Material supplied |
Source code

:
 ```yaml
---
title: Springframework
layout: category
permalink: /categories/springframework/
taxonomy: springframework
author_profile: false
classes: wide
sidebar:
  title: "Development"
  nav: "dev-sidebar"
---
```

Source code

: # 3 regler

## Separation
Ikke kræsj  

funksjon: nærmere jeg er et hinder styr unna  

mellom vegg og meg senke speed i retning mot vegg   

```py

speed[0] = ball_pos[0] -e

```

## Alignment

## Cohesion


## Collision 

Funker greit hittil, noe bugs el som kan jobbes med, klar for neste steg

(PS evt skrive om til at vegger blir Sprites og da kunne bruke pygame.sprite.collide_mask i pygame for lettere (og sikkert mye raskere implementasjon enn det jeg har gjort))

---

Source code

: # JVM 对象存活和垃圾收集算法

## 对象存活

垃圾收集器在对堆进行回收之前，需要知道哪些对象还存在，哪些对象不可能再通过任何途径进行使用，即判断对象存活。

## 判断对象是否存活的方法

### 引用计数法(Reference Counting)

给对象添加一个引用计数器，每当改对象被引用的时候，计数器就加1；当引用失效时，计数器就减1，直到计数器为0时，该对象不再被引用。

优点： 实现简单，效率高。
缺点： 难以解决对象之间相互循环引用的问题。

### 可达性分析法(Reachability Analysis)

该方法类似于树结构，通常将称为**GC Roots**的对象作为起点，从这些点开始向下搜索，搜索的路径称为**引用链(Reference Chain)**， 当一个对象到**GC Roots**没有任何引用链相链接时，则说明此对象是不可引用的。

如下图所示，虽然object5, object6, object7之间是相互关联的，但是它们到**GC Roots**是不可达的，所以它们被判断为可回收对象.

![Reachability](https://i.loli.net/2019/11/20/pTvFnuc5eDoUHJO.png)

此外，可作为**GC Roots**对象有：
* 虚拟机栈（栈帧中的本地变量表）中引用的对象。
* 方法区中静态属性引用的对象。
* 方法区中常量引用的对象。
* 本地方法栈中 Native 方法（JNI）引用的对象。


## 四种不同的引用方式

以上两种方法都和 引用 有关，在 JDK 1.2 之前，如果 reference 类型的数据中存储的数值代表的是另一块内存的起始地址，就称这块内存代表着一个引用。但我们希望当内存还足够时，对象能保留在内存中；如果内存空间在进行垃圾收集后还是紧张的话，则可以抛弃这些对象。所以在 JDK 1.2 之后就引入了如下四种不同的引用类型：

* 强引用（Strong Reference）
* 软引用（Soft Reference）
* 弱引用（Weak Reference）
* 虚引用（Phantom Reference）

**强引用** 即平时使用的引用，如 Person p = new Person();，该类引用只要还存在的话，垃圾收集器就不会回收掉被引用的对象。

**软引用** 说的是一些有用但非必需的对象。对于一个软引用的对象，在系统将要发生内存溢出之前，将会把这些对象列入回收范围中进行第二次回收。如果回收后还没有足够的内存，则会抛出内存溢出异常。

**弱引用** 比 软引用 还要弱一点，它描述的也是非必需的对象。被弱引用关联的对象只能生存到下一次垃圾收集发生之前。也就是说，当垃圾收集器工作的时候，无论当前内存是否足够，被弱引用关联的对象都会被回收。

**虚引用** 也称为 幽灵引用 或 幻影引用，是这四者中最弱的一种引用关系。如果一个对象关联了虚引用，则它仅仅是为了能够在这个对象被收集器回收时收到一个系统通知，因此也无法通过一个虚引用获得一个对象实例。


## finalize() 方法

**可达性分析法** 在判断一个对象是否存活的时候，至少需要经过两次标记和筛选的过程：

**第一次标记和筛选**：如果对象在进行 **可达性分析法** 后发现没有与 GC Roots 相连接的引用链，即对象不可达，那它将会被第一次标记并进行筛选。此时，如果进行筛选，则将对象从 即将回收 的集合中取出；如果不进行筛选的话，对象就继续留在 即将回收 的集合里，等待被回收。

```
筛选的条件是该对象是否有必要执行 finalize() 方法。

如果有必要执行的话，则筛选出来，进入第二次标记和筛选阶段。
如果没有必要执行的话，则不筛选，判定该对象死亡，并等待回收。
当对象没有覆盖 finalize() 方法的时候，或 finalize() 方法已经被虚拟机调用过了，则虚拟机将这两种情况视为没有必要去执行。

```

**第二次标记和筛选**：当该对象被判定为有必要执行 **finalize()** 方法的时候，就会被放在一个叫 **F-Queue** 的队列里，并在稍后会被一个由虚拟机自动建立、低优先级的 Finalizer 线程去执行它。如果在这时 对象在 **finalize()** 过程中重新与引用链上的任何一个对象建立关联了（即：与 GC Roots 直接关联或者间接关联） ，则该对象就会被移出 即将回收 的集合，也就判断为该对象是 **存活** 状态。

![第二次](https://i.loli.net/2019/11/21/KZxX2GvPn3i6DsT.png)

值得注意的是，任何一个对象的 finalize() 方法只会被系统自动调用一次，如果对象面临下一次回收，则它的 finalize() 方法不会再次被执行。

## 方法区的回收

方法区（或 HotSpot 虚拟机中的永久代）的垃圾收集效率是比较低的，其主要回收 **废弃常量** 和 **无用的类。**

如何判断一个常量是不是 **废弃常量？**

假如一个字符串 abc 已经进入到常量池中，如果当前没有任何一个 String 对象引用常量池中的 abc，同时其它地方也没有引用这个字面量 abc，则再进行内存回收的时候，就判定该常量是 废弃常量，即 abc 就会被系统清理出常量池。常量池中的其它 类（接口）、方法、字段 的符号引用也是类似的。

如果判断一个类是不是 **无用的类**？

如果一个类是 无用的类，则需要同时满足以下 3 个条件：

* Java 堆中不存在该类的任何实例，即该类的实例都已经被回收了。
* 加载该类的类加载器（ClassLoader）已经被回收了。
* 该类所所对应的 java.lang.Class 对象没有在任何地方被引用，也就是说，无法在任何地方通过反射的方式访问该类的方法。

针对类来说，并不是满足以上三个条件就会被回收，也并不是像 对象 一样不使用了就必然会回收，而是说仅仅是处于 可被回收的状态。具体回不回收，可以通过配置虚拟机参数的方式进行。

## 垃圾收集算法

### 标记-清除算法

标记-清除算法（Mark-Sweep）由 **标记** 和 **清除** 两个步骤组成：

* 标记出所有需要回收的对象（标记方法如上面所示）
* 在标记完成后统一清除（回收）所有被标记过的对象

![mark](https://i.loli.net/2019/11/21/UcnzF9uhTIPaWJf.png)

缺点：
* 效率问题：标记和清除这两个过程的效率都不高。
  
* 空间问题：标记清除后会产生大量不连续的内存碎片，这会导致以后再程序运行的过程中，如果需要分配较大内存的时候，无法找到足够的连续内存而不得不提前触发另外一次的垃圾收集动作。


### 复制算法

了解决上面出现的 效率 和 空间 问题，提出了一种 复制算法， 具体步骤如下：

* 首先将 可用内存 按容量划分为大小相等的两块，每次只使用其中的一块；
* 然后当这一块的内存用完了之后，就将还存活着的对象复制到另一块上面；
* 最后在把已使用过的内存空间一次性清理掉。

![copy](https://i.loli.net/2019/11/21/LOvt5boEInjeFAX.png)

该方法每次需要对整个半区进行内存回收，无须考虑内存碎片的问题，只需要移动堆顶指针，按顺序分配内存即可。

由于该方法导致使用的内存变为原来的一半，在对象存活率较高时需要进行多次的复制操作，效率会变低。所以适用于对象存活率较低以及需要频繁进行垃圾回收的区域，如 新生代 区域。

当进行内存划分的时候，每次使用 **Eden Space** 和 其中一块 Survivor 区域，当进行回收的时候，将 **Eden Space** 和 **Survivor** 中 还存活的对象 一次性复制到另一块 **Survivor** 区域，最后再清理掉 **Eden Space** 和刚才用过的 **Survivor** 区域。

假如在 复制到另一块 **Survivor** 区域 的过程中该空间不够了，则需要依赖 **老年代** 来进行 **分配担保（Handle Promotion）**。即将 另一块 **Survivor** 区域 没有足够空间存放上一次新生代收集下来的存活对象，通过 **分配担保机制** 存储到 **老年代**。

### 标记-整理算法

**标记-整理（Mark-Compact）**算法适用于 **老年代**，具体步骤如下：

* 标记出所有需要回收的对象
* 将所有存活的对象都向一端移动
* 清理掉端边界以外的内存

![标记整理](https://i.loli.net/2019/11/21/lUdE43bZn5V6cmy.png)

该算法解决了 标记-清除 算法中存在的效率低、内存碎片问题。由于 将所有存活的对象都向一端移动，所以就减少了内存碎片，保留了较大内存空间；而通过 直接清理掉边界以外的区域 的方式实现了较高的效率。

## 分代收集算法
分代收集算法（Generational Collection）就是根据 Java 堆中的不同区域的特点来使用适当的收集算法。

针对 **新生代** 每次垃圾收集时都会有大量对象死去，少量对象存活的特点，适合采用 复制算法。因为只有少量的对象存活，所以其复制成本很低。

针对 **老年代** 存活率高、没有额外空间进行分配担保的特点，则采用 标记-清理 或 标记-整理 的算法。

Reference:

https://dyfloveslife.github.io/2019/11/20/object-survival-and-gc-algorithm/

Directions | Every line with "分代收集算法" in it should be copied from the entries.

Answer section |
## 分代收集算法
分代收集算法（Generational Collection）就是根据 Java 堆中的不同区域的特点来使用适当的收集算法。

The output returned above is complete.